Work instruction:
Reproduce what is written in the records below exactly, and leave out the images.

(Saved entries)
▬▬▬

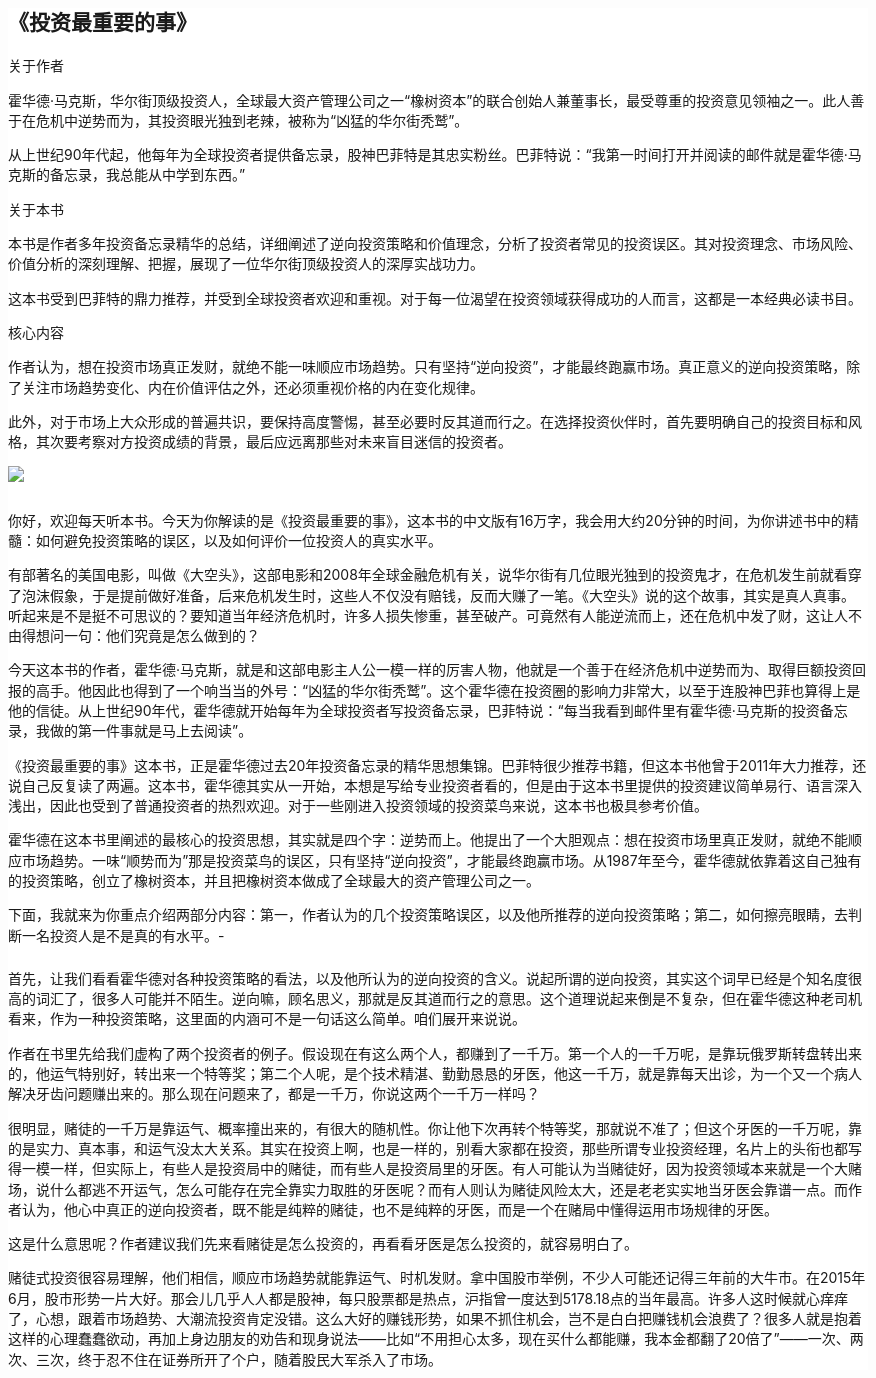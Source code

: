 ## 《投资最重要的事》

关于作者

霍华德·马克斯，华尔街顶级投资人，全球最大资产管理公司之一“橡树资本”的联合创始人兼董事长，最受尊重的投资意见领袖之一。此人善于在危机中逆势而为，其投资眼光独到老辣，被称为“凶猛的华尔街秃鹫”。

从上世纪90年代起，他每年为全球投资者提供备忘录，股神巴菲特是其忠实粉丝。巴菲特说：“我第一时间打开并阅读的邮件就是霍华德·马克斯的备忘录，我总能从中学到东西。”

关于本书

本书是作者多年投资备忘录精华的总结，详细阐述了逆向投资策略和价值理念，分析了投资者常见的投资误区。其对投资理念、市场风险、价值分析的深刻理解、把握，展现了一位华尔街顶级投资人的深厚实战功力。

这本书受到巴菲特的鼎力推荐，并受到全球投资者欢迎和重视。对于每一位渴望在投资领域获得成功的人而言，这都是一本经典必读书目。

核心内容

作者认为，想在投资市场真正发财，就绝不能一味顺应市场趋势。只有坚持“逆向投资”，才能最终跑赢市场。真正意义的逆向投资策略，除了关注市场趋势变化、内在价值评估之外，还必须重视价格的内在变化规律。

此外，对于市场上大众形成的普遍共识，要保持高度警惕，甚至必要时反其道而行之。在选择投资伙伴时，首先要明确自己的投资目标和风格，其次要考察对方投资成绩的背景，最后应远离那些对未来盲目迷信的投资者。    

<img  src="https://piccdn3.umiwi.com/img/201705/09/201705092212213890676622.jpg" width="0"/>

###  



你好，欢迎每天听本书。今天为你解读的是《投资最重要的事》，这本书的中文版有16万字，我会用大约20分钟的时间，为你讲述书中的精髓：如何避免投资策略的误区，以及如何评价一位投资人的真实水平。

有部著名的美国电影，叫做《大空头》，这部电影和2008年全球金融危机有关，说华尔街有几位眼光独到的投资鬼才，在危机发生前就看穿了泡沫假象，于是提前做好准备，后来危机发生时，这些人不仅没有赔钱，反而大赚了一笔。《大空头》说的这个故事，其实是真人真事。听起来是不是挺不可思议的？要知道当年经济危机时，许多人损失惨重，甚至破产。可竟然有人能逆流而上，还在危机中发了财，这让人不由得想问一句：他们究竟是怎么做到的？

今天这本书的作者，霍华德·马克斯，就是和这部电影主人公一模一样的厉害人物，他就是一个善于在经济危机中逆势而为、取得巨额投资回报的高手。他因此也得到了一个响当当的外号：“凶猛的华尔街秃鹫”。这个霍华德在投资圈的影响力非常大，以至于连股神巴菲也算得上是他的信徒。从上世纪90年代，霍华德就开始每年为全球投资者写投资备忘录，巴菲特说：“每当我看到邮件里有霍华德·马克斯的投资备忘录，我做的第一件事就是马上去阅读”。

《投资最重要的事》这本书，正是霍华德过去20年投资备忘录的精华思想集锦。巴菲特很少推荐书籍，但这本书他曾于2011年大力推荐，还说自己反复读了两遍。这本书，霍华德其实从一开始，本想是写给专业投资者看的，但是由于这本书里提供的投资建议简单易行、语言深入浅出，因此也受到了普通投资者的热烈欢迎。对于一些刚进入投资领域的投资菜鸟来说，这本书也极具参考价值。

霍华德在这本书里阐述的最核心的投资思想，其实就是四个字：逆势而上。他提出了一个大胆观点：想在投资市场里真正发财，就绝不能顺应市场趋势。一味“顺势而为”那是投资菜鸟的误区，只有坚持“逆向投资”，才能最终跑赢市场。从1987年至今，霍华德就依靠着这自己独有的投资策略，创立了橡树资本，并且把橡树资本做成了全球最大的资产管理公司之一。

下面，我就来为你重点介绍两部分内容：第一，作者认为的几个投资策略误区，以及他所推荐的逆向投资策略；第二，如何擦亮眼睛，去判断一名投资人是不是真的有水平。-

###  



首先，让我们看看霍华德对各种投资策略的看法，以及他所认为的逆向投资的含义。说起所谓的逆向投资，其实这个词早已经是个知名度很高的词汇了，很多人可能并不陌生。逆向嘛，顾名思义，那就是反其道而行之的意思。这个道理说起来倒是不复杂，但在霍华德这种老司机看来，作为一种投资策略，这里面的内涵可不是一句话这么简单。咱们展开来说说。

作者在书里先给我们虚构了两个投资者的例子。假设现在有这么两个人，都赚到了一千万。第一个人的一千万呢，是靠玩俄罗斯转盘转出来的，他运气特别好，转出来一个特等奖；第二个人呢，是个技术精湛、勤勤恳恳的牙医，他这一千万，就是靠每天出诊，为一个又一个病人解决牙齿问题赚出来的。那么现在问题来了，都是一千万，你说这两个一千万一样吗？

很明显，赌徒的一千万是靠运气、概率撞出来的，有很大的随机性。你让他下次再转个特等奖，那就说不准了；但这个牙医的一千万呢，靠的是实力、真本事，和运气没太大关系。其实在投资上啊，也是一样的，别看大家都在投资，那些所谓专业投资经理，名片上的头衔也都写得一模一样，但实际上，有些人是投资局中的赌徒，而有些人是投资局里的牙医。有人可能认为当赌徒好，因为投资领域本来就是一个大赌场，说什么都逃不开运气，怎么可能存在完全靠实力取胜的牙医呢？而有人则认为赌徒风险太大，还是老老实实地当牙医会靠谱一点。而作者认为，他心中真正的逆向投资者，既不能是纯粹的赌徒，也不是纯粹的牙医，而是一个在赌局中懂得运用市场规律的牙医。

这是什么意思呢？作者建议我们先来看赌徒是怎么投资的，再看看牙医是怎么投资的，就容易明白了。

赌徒式投资很容易理解，他们相信，顺应市场趋势就能靠运气、时机发财。拿中国股市举例，不少人可能还记得三年前的大牛市。在2015年6月，股市形势一片大好。那会儿几乎人人都是股神，每只股票都是热点，沪指曾一度达到5178.18点的当年最高。许多人这时候就心痒痒了，心想，跟着市场趋势、大潮流投资肯定没错。这么大好的赚钱形势，如果不抓住机会，岂不是白白把赚钱机会浪费了？很多人就是抱着这样的心理蠢蠢欲动，再加上身边朋友的劝告和现身说法——比如“不用担心太多，现在买什么都能赚，我本金都翻了20倍了”——一次、两次、三次，终于忍不住在证券所开了个户，随着股民大军杀入了市场。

▬▬▬

Response area:
Source code

: ## 《投资最重要的事》

关于作者

霍华德·马克斯，华尔街顶级投资人，全球最大资产管理公司之一“橡树资本”的联合创始人兼董事长，最受尊重的投资意见领袖之一。此人善于在危机中逆势而为，其投资眼光独到老辣，被称为“凶猛的华尔街秃鹫”。

从上世纪90年代起，他每年为全球投资者提供备忘录，股神巴菲特是其忠实粉丝。巴菲特说：“我第一时间打开并阅读的邮件就是霍华德·马克斯的备忘录，我总能从中学到东西。”

关于本书

本书是作者多年投资备忘录精华的总结，详细阐述了逆向投资策略和价值理念，分析了投资者常见的投资误区。其对投资理念、市场风险、价值分析的深刻理解、把握，展现了一位华尔街顶级投资人的深厚实战功力。

这本书受到巴菲特的鼎力推荐，并受到全球投资者欢迎和重视。对于每一位渴望在投资领域获得成功的人而言，这都是一本经典必读书目。

核心内容

作者认为，想在投资市场真正发财，就绝不能一味顺应市场趋势。只有坚持“逆向投资”，才能最终跑赢市场。真正意义的逆向投资策略，除了关注市场趋势变化、内在价值评估之外，还必须重视价格的内在变化规律。

此外，对于市场上大众形成的普遍共识，要保持高度警惕，甚至必要时反其道而行之。在选择投资伙伴时，首先要明确自己的投资目标和风格，其次要考察对方投资成绩的背景，最后应远离那些对未来盲目迷信的投资者。    

<img  src="https://piccdn3.umiwi.com/img/201705/09/201705092212213890676622.jpg" width="0"/>

###  



你好，欢迎每天听本书。今天为你解读的是《投资最重要的事》，这本书的中文版有16万字，我会用大约20分钟的时间，为你讲述书中的精髓：如何避免投资策略的误区，以及如何评价一位投资人的真实水平。

有部著名的美国电影，叫做《大空头》，这部电影和2008年全球金融危机有关，说华尔街有几位眼光独到的投资鬼才，在危机发生前就看穿了泡沫假象，于是提前做好准备，后来危机发生时，这些人不仅没有赔钱，反而大赚了一笔。《大空头》说的这个故事，其实是真人真事。听起来是不是挺不可思议的？要知道当年经济危机时，许多人损失惨重，甚至破产。可竟然有人能逆流而上，还在危机中发了财，这让人不由得想问一句：他们究竟是怎么做到的？

今天这本书的作者，霍华德·马克斯，就是和这部电影主人公一模一样的厉害人物，他就是一个善于在经济危机中逆势而为、取得巨额投资回报的高手。他因此也得到了一个响当当的外号：“凶猛的华尔街秃鹫”。这个霍华德在投资圈的影响力非常大，以至于连股神巴菲也算得上是他的信徒。从上世纪90年代，霍华德就开始每年为全球投资者写投资备忘录，巴菲特说：“每当我看到邮件里有霍华德·马克斯的投资备忘录，我做的第一件事就是马上去阅读”。

《投资最重要的事》这本书，正是霍华德过去20年投资备忘录的精华思想集锦。巴菲特很少推荐书籍，但这本书他曾于2011年大力推荐，还说自己反复读了两遍。这本书，霍华德其实从一开始，本想是写给专业投资者看的，但是由于这本书里提供的投资建议简单易行、语言深入浅出，因此也受到了普通投资者的热烈欢迎。对于一些刚进入投资领域的投资菜鸟来说，这本书也极具参考价值。

霍华德在这本书里阐述的最核心的投资思想，其实就是四个字：逆势而上。他提出了一个大胆观点：想在投资市场里真正发财，就绝不能顺应市场趋势。一味“顺势而为”那是投资菜鸟的误区，只有坚持“逆向投资”，才能最终跑赢市场。从1987年至今，霍华德就依靠着这自己独有的投资策略，创立了橡树资本，并且把橡树资本做成了全球最大的资产管理公司之一。

下面，我就来为你重点介绍两部分内容：第一，作者认为的几个投资策略误区，以及他所推荐的逆向投资策略；第二，如何擦亮眼睛，去判断一名投资人是不是真的有水平。-

###  



首先，让我们看看霍华德对各种投资策略的看法，以及他所认为的逆向投资的含义。说起所谓的逆向投资，其实这个词早已经是个知名度很高的词汇了，很多人可能并不陌生。逆向嘛，顾名思义，那就是反其道而行之的意思。这个道理说起来倒是不复杂，但在霍华德这种老司机看来，作为一种投资策略，这里面的内涵可不是一句话这么简单。咱们展开来说说。

作者在书里先给我们虚构了两个投资者的例子。假设现在有这么两个人，都赚到了一千万。第一个人的一千万呢，是靠玩俄罗斯转盘转出来的，他运气特别好，转出来一个特等奖；第二个人呢，是个技术精湛、勤勤恳恳的牙医，他这一千万，就是靠每天出诊，为一个又一个病人解决牙齿问题赚出来的。那么现在问题来了，都是一千万，你说这两个一千万一样吗？

很明显，赌徒的一千万是靠运气、概率撞出来的，有很大的随机性。你让他下次再转个特等奖，那就说不准了；但这个牙医的一千万呢，靠的是实力、真本事，和运气没太大关系。其实在投资上啊，也是一样的，别看大家都在投资，那些所谓专业投资经理，名片上的头衔也都写得一模一样，但实际上，有些人是投资局中的赌徒，而有些人是投资局里的牙医。有人可能认为当赌徒好，因为投资领域本来就是一个大赌场，说什么都逃不开运气，怎么可能存在完全靠实力取胜的牙医呢？而有人则认为赌徒风险太大，还是老老实实地当牙医会靠谱一点。而作者认为，他心中真正的逆向投资者，既不能是纯粹的赌徒，也不是纯粹的牙医，而是一个在赌局中懂得运用市场规律的牙医。

这是什么意思呢？作者建议我们先来看赌徒是怎么投资的，再看看牙医是怎么投资的，就容易明白了。

赌徒式投资很容易理解，他们相信，顺应市场趋势就能靠运气、时机发财。拿中国股市举例，不少人可能还记得三年前的大牛市。在2015年6月，股市形势一片大好。那会儿几乎人人都是股神，每只股票都是热点，沪指曾一度达到5178.18点的当年最高。许多人这时候就心痒痒了，心想，跟着市场趋势、大潮流投资肯定没错。这么大好的赚钱形势，如果不抓住机会，岂不是白白把赚钱机会浪费了？很多人就是抱着这样的心理蠢蠢欲动，再加上身边朋友的劝告和现身说法——比如“不用担心太多，现在买什么都能赚，我本金都翻了20倍了”——一次、两次、三次，终于忍不住在证券所开了个户，随着股民大军杀入了市场。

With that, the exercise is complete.